The most accurate predictor for my own mental health struggles is a failure to see the bigger picture, or indeed not even having a bigger picture in mind. Perhaps this is something you’ll relate to.

Not having something on the horizon to strive toward has often enough resulted in my mental health deteriorating. It is the times in my life when I am floating aimlessly without direction that I begin to fall apart. However, when there is a structure, something to chase after, and a potential for productivity, my mental health is less likely to take hits.

And this isn’t to say you’ll become immune to mental health issues once you can see the bigger picture. Rather, you will find within you a strength to persevere through mental health struggles if there is something important to you on the road ahead. You can withstand the onslaught of anxiety and depression if you keep your bigger picture at the forefront of everything you do.

That said, we’re not all the same. The idea of a bigger picture works for me. It won’t work for everyone, but it might be helpful to someone. Mental health issues happen moment to moment. Anxiety drips by seconds at a time. And nothing you ever feel can last forever. The lifespan of feelings in brief.

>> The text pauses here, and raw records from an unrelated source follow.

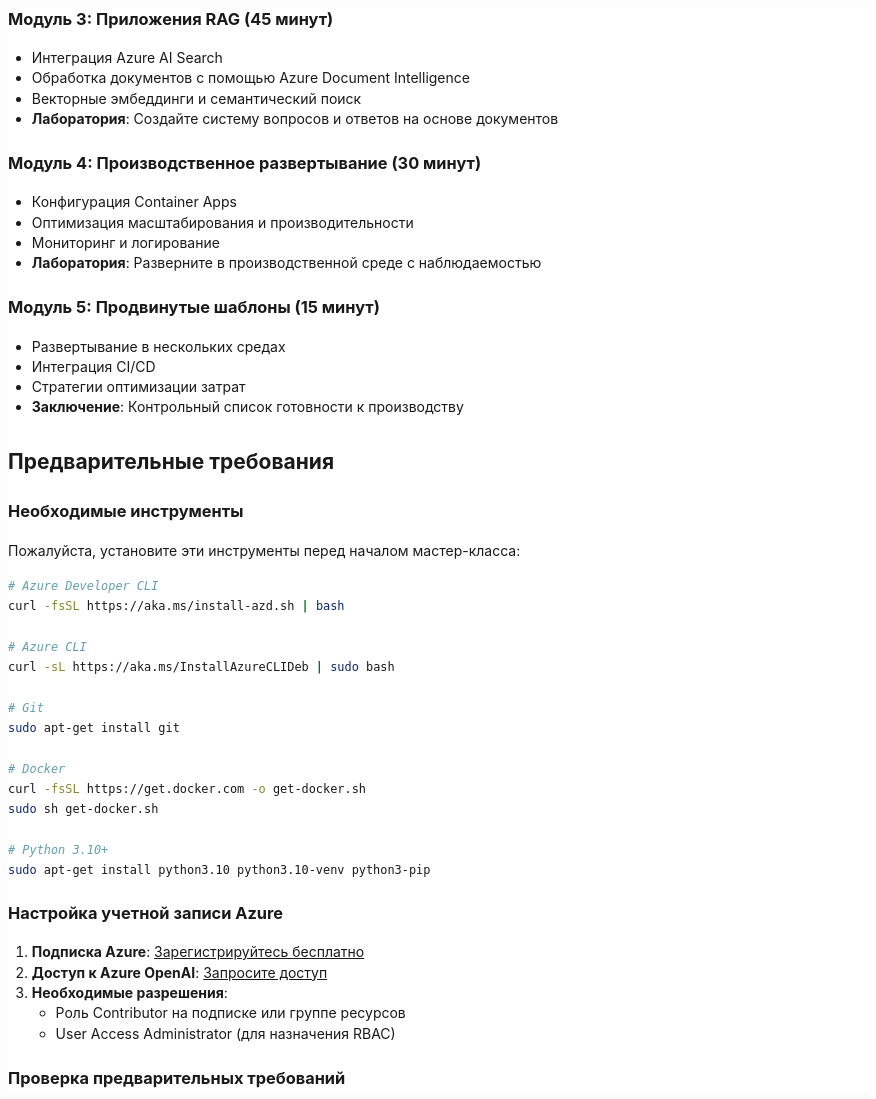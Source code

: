 ### Модуль 3: Приложения RAG (45 минут)
- Интеграция Azure AI Search
- Обработка документов с помощью Azure Document Intelligence
- Векторные эмбеддинги и семантический поиск
- **Лаборатория**: Создайте систему вопросов и ответов на основе документов

### Модуль 4: Производственное развертывание (30 минут)
- Конфигурация Container Apps
- Оптимизация масштабирования и производительности
- Мониторинг и логирование
- **Лаборатория**: Разверните в производственной среде с наблюдаемостью

### Модуль 5: Продвинутые шаблоны (15 минут)
- Развертывание в нескольких средах
- Интеграция CI/CD
- Стратегии оптимизации затрат
- **Заключение**: Контрольный список готовности к производству

## Предварительные требования

### Необходимые инструменты

Пожалуйста, установите эти инструменты перед началом мастер-класса:

```bash
# Azure Developer CLI
curl -fsSL https://aka.ms/install-azd.sh | bash

# Azure CLI
curl -sL https://aka.ms/InstallAzureCLIDeb | sudo bash

# Git
sudo apt-get install git

# Docker
curl -fsSL https://get.docker.com -o get-docker.sh
sudo sh get-docker.sh

# Python 3.10+
sudo apt-get install python3.10 python3.10-venv python3-pip
```

### Настройка учетной записи Azure

1. **Подписка Azure**: [Зарегистрируйтесь бесплатно](https://azure.microsoft.com/free/)
2. **Доступ к Azure OpenAI**: [Запросите доступ](https://aka.ms/oai/access)
3. **Необходимые разрешения**:
   - Роль Contributor на подписке или группе ресурсов
   - User Access Administrator (для назначения RBAC)

### Проверка предварительных требований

But the bigger picture isn’t momentary. The bigger picture is always down the road and therefore is not bound by the emotional present. You can look beyond whatever is going on right now and find solace in the bigger picture. This has always helped me to overcome mental health problems. Understanding that my present doesn’t define me, and that feelings are fleeting helps me to look beyond the feeling itself and see the self underneath – the part of me which is unaffected and simply experiences. When you can link to this part of yourself, any hardship becomes more manageable.

Find your bigger picture. Hold it in mind daily, and when the hard times come (and they will come) you will be able to persevere. The bigger picture makes the present moment endurable. You take back power when you have a bigger picture.